INFORMATION GIVEN:
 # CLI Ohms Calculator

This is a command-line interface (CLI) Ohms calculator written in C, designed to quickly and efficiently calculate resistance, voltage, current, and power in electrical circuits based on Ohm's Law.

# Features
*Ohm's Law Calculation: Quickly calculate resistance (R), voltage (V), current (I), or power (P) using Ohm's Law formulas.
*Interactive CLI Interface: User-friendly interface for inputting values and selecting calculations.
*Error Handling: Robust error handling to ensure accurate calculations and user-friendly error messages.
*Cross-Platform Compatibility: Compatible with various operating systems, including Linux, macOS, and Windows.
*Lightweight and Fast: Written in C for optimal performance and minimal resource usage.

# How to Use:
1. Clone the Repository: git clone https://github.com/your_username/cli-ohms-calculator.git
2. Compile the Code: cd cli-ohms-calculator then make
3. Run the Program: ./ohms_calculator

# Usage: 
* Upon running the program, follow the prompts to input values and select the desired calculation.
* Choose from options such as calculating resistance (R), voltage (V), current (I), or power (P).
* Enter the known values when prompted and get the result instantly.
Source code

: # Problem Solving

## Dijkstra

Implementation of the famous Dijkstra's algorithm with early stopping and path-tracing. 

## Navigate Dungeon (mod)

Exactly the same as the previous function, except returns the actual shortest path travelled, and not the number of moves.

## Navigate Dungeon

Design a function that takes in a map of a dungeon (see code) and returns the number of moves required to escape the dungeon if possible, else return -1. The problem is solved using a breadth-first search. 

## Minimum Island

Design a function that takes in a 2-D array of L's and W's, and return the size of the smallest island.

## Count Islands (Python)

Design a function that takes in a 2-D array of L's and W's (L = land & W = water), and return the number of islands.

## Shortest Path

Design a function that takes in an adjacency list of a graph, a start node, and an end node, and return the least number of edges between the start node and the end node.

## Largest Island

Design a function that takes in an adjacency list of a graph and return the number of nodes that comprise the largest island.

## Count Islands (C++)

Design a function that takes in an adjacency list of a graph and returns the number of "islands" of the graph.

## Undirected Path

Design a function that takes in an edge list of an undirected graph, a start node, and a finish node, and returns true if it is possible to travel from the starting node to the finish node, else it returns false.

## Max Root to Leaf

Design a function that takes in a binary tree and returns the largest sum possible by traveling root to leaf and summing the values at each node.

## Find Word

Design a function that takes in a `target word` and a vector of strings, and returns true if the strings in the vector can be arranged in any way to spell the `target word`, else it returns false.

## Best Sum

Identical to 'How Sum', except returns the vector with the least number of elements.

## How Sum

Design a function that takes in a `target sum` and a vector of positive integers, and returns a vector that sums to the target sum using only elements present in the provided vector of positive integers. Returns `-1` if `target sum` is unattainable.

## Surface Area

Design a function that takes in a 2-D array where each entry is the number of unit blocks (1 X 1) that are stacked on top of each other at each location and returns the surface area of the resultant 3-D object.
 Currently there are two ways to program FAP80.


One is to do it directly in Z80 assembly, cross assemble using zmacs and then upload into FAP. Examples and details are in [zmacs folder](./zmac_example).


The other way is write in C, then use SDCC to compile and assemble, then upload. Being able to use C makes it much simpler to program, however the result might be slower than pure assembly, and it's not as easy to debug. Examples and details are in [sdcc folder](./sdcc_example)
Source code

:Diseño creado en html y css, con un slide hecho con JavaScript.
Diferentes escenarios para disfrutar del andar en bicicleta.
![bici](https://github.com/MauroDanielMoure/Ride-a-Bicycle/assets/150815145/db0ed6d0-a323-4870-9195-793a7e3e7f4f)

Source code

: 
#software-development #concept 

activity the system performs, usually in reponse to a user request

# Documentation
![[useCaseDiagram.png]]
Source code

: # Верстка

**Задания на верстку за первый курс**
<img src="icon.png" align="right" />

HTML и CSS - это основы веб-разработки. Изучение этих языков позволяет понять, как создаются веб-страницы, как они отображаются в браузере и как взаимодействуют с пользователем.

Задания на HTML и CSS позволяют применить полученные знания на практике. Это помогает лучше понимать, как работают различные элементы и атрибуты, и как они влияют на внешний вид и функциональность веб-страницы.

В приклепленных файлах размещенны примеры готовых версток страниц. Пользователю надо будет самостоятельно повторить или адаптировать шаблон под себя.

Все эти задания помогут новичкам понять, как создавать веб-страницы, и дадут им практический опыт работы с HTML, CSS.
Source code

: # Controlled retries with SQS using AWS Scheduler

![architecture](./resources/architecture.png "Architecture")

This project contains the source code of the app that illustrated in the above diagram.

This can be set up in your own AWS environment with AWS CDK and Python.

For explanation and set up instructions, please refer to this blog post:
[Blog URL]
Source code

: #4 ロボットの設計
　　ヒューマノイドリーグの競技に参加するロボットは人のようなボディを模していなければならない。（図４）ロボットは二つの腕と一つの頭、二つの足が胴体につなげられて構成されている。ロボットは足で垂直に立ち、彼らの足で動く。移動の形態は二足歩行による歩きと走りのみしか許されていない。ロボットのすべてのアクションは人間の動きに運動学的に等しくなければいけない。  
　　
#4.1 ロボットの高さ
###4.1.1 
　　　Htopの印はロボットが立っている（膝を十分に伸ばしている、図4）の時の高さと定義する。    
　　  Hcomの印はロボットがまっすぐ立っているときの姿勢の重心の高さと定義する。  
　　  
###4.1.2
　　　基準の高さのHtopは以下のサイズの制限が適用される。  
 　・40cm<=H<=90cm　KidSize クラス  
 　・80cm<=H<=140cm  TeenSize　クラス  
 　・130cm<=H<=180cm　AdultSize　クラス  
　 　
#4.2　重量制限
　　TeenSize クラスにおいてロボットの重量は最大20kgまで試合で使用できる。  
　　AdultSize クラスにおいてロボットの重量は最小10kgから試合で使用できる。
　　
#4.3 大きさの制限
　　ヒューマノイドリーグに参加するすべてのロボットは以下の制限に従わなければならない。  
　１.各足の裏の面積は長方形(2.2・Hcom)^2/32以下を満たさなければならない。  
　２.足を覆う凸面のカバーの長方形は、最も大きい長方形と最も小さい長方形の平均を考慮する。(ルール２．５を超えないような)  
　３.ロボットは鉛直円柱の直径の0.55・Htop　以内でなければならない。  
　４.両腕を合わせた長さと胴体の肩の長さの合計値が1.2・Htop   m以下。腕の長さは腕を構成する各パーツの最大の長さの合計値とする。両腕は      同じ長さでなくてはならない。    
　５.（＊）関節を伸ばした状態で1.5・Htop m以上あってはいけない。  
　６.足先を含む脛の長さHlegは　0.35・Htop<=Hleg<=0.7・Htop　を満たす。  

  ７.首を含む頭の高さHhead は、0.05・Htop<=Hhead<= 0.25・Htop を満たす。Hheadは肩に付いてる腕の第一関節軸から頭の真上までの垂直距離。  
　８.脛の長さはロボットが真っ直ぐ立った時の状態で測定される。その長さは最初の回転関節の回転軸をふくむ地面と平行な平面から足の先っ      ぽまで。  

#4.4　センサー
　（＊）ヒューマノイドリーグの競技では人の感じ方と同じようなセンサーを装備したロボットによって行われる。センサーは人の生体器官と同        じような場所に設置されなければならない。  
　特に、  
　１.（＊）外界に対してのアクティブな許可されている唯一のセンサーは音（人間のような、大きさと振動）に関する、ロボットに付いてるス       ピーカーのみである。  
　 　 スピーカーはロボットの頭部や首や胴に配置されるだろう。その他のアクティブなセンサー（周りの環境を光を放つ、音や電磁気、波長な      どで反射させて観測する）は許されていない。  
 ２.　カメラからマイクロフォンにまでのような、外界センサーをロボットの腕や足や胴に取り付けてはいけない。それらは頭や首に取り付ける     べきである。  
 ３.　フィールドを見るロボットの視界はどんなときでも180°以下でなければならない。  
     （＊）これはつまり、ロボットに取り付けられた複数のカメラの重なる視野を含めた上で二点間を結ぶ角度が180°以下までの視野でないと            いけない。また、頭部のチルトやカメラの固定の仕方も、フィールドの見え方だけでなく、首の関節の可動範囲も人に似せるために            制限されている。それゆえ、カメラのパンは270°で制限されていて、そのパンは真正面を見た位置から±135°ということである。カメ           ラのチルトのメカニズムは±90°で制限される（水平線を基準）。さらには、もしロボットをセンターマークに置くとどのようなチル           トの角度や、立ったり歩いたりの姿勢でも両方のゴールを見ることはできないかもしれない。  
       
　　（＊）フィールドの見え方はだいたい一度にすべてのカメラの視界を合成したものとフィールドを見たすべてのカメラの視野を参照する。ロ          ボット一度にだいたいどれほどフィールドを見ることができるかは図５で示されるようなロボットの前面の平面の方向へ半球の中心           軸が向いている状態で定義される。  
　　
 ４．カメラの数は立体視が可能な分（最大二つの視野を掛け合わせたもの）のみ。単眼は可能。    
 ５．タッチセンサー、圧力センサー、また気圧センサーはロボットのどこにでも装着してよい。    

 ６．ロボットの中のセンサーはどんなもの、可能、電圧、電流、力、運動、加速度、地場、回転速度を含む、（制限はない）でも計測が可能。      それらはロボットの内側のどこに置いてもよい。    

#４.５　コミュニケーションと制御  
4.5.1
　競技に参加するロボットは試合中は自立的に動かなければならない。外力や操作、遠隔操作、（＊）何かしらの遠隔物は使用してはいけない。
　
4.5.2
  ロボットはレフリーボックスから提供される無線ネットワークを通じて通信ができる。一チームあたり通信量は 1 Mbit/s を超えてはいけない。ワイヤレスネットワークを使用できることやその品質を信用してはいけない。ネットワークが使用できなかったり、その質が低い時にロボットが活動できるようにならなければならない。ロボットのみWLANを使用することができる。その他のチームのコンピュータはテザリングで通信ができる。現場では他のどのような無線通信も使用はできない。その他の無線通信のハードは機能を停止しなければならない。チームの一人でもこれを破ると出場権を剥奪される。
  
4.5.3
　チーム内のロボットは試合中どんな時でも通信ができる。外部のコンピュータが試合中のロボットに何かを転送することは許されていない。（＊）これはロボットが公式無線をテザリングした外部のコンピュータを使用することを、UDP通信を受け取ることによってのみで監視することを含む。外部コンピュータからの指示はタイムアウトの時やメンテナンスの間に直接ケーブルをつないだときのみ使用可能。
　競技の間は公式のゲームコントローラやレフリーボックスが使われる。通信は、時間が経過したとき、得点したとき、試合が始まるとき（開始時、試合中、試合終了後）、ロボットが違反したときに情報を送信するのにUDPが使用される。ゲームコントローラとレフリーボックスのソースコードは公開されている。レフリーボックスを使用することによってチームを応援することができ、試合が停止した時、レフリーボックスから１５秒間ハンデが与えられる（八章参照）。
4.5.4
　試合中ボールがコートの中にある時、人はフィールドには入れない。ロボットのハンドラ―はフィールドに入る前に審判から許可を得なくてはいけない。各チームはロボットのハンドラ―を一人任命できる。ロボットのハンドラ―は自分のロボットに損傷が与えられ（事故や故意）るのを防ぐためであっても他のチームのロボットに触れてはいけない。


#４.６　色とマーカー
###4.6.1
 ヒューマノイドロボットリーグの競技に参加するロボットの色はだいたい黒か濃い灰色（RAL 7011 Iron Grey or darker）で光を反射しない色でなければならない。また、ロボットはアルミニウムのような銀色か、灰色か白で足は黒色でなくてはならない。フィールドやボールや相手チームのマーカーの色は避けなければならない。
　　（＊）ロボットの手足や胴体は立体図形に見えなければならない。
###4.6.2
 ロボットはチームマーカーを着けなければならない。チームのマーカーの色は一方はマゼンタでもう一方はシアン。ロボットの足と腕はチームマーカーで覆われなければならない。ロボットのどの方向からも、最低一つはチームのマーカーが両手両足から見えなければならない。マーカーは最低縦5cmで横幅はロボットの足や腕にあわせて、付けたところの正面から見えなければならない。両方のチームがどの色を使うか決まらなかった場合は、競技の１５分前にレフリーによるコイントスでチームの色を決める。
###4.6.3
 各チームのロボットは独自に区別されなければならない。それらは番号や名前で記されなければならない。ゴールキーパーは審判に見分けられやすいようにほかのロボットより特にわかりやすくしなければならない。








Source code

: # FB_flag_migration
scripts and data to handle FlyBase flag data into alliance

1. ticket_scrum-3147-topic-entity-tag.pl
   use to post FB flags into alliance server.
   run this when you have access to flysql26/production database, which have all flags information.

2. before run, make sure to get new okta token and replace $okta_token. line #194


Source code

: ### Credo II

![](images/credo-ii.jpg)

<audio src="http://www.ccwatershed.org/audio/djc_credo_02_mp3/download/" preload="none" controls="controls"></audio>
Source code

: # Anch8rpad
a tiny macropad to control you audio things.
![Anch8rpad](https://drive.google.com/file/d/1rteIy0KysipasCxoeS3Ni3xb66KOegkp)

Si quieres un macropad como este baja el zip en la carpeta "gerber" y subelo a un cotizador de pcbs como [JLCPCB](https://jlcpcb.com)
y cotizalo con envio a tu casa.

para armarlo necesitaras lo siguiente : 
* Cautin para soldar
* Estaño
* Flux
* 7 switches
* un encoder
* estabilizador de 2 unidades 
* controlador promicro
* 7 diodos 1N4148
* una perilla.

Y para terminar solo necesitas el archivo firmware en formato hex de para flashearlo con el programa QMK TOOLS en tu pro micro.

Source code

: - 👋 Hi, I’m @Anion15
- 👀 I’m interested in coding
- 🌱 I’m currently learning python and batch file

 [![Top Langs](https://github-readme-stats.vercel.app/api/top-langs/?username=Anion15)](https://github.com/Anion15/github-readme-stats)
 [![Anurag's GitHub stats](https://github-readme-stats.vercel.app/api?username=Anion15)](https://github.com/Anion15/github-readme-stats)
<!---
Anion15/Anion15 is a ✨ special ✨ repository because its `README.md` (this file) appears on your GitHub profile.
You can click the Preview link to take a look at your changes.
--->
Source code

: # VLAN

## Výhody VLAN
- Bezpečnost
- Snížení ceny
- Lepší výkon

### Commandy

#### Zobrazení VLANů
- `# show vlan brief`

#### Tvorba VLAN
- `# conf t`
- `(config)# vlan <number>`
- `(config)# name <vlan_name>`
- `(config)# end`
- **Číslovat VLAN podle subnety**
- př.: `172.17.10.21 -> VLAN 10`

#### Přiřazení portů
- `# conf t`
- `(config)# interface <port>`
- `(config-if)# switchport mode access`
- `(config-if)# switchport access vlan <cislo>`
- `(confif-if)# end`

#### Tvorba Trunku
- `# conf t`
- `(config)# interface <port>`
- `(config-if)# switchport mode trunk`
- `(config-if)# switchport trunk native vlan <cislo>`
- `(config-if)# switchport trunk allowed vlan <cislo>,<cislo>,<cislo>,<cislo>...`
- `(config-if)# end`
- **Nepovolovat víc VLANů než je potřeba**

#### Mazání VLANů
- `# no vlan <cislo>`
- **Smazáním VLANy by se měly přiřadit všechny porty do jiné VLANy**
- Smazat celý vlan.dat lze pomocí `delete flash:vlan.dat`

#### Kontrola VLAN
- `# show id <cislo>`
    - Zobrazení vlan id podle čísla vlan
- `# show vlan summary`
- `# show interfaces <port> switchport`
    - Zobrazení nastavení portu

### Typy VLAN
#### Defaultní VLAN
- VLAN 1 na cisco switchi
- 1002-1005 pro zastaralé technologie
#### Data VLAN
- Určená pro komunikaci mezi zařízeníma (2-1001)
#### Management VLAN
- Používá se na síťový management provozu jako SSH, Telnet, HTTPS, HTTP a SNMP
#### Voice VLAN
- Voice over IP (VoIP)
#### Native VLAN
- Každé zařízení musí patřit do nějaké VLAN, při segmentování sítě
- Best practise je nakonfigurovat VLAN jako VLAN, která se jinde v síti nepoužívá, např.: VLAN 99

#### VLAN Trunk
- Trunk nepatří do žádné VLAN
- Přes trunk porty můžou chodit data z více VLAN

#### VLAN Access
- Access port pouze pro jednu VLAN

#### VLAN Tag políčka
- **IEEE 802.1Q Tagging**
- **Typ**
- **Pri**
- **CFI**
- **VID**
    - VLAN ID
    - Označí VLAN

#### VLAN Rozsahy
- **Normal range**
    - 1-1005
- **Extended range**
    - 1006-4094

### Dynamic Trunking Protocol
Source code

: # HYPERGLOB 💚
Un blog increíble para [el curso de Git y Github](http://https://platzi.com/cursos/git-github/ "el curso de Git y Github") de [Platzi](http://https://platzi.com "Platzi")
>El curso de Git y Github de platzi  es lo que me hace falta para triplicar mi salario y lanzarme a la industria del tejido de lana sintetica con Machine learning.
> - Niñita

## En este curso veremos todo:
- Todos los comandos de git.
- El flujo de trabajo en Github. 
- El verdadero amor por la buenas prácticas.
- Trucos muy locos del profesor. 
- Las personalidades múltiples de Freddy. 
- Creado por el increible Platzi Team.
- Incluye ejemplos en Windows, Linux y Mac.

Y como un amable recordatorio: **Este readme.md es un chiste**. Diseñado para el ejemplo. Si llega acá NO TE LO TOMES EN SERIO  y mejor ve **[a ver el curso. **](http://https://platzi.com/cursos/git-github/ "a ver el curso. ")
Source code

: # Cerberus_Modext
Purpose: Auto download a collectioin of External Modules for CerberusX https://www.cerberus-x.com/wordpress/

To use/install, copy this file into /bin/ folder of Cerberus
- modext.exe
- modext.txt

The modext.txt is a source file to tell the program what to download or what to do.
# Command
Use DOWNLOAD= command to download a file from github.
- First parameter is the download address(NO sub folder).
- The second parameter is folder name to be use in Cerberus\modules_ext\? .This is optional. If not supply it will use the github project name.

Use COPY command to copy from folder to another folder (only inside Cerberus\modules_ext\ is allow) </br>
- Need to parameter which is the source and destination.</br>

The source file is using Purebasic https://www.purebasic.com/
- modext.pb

REQUIRED ACTION: Find and copy each line in the material above where the string "learning" occurs.

ANSWER FOR THIS EXERCISE:
- 🌱 I’m currently learning python and batch file
>El curso de Git y Github de platzi  es lo que me hace falta para triplicar mi salario y lanzarme a la industria del tejido de lana sintetica con Machine learning.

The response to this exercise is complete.